[Collected data]
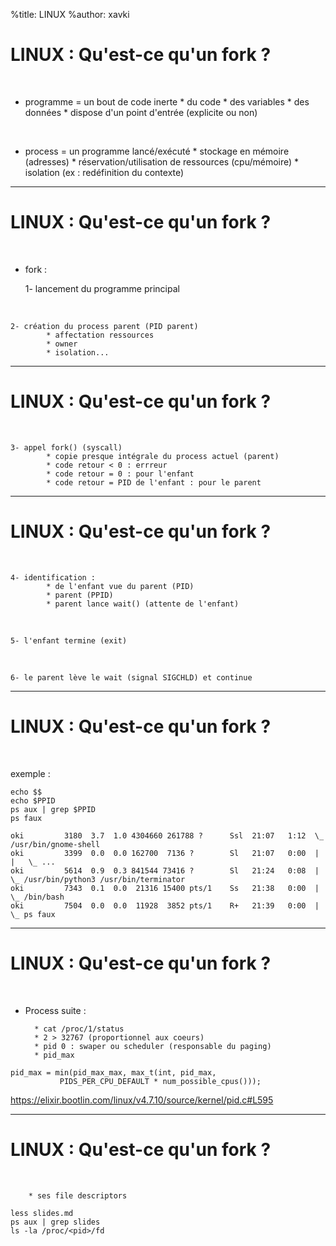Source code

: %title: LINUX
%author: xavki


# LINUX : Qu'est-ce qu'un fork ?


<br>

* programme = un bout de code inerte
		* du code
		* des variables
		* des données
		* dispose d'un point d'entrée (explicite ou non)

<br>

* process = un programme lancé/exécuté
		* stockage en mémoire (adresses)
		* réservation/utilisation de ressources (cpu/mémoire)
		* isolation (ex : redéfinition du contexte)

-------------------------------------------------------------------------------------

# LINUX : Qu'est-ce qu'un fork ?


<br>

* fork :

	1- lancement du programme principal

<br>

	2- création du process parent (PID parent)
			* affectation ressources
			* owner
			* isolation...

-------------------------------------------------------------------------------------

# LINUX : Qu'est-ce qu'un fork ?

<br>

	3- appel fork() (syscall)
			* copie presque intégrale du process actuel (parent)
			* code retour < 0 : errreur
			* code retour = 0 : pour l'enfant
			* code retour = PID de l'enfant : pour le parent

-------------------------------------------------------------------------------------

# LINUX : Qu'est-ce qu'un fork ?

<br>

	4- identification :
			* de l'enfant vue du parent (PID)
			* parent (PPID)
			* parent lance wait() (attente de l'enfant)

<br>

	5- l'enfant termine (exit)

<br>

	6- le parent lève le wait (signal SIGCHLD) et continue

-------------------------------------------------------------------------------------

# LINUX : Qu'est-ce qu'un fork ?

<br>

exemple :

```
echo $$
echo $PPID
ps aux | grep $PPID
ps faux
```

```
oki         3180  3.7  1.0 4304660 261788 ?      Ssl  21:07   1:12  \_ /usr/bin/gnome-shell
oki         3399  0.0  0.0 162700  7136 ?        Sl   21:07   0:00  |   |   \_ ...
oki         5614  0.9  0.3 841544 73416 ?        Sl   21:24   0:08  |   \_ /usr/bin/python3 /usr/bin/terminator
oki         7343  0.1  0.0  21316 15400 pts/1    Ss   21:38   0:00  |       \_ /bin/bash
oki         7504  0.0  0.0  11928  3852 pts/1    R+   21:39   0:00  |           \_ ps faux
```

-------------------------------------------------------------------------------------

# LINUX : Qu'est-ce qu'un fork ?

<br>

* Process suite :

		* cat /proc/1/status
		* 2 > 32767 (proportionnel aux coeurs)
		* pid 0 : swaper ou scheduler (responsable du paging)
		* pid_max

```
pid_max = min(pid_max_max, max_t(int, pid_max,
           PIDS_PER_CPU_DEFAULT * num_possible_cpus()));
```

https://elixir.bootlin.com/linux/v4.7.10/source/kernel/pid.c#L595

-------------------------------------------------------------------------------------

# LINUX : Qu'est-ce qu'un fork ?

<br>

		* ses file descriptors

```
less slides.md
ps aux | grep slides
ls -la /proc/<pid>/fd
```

...

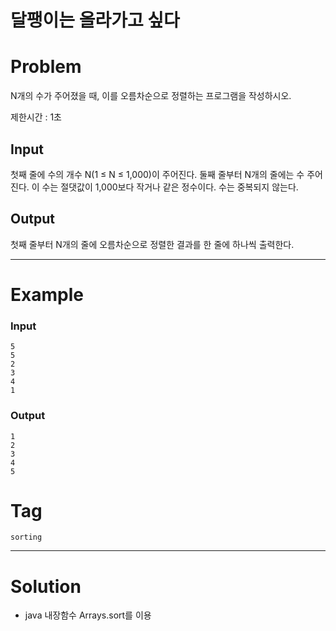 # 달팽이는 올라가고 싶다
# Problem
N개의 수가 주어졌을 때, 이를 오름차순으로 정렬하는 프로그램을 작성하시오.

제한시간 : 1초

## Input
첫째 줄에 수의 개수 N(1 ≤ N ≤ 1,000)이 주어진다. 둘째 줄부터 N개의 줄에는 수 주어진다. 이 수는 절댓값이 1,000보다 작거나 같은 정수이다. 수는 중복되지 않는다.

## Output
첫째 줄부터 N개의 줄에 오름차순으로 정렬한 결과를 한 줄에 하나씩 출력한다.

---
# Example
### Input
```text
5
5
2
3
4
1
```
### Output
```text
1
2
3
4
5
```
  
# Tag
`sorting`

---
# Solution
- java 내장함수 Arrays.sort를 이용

* * *

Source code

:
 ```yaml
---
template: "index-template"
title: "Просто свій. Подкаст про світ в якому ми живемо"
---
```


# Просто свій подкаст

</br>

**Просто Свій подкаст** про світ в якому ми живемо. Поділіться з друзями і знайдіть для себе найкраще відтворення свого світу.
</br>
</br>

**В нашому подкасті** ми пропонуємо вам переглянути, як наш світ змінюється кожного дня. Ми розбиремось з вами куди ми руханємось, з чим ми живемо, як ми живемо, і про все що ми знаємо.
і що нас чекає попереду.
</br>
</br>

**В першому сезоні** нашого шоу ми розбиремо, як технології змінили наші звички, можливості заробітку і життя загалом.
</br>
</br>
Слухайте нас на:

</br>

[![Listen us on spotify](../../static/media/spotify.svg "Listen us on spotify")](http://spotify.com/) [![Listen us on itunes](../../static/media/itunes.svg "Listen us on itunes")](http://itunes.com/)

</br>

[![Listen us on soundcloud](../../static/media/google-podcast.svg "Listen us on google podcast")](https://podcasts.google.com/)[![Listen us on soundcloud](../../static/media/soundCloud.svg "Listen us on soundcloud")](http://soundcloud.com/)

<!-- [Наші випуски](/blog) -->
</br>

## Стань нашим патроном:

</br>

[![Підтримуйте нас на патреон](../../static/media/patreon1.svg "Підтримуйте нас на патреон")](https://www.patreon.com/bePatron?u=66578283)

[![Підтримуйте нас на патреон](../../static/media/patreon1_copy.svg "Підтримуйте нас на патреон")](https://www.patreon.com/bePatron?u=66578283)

Assigned task
Each line that contains the string "patreon" should be copied from the data above.

Expected answer
[![Підтримуйте нас на патреон](../../static/media/patreon1.svg "Підтримуйте нас на патреон")](https://www.patreon.com/bePatron?u=66578283)
[![Підтримуйте нас на патреон](../../static/media/patreon1_copy.svg "Підтримуйте нас на патреон")](https://www.patreon.com/bePatron?u=66578283)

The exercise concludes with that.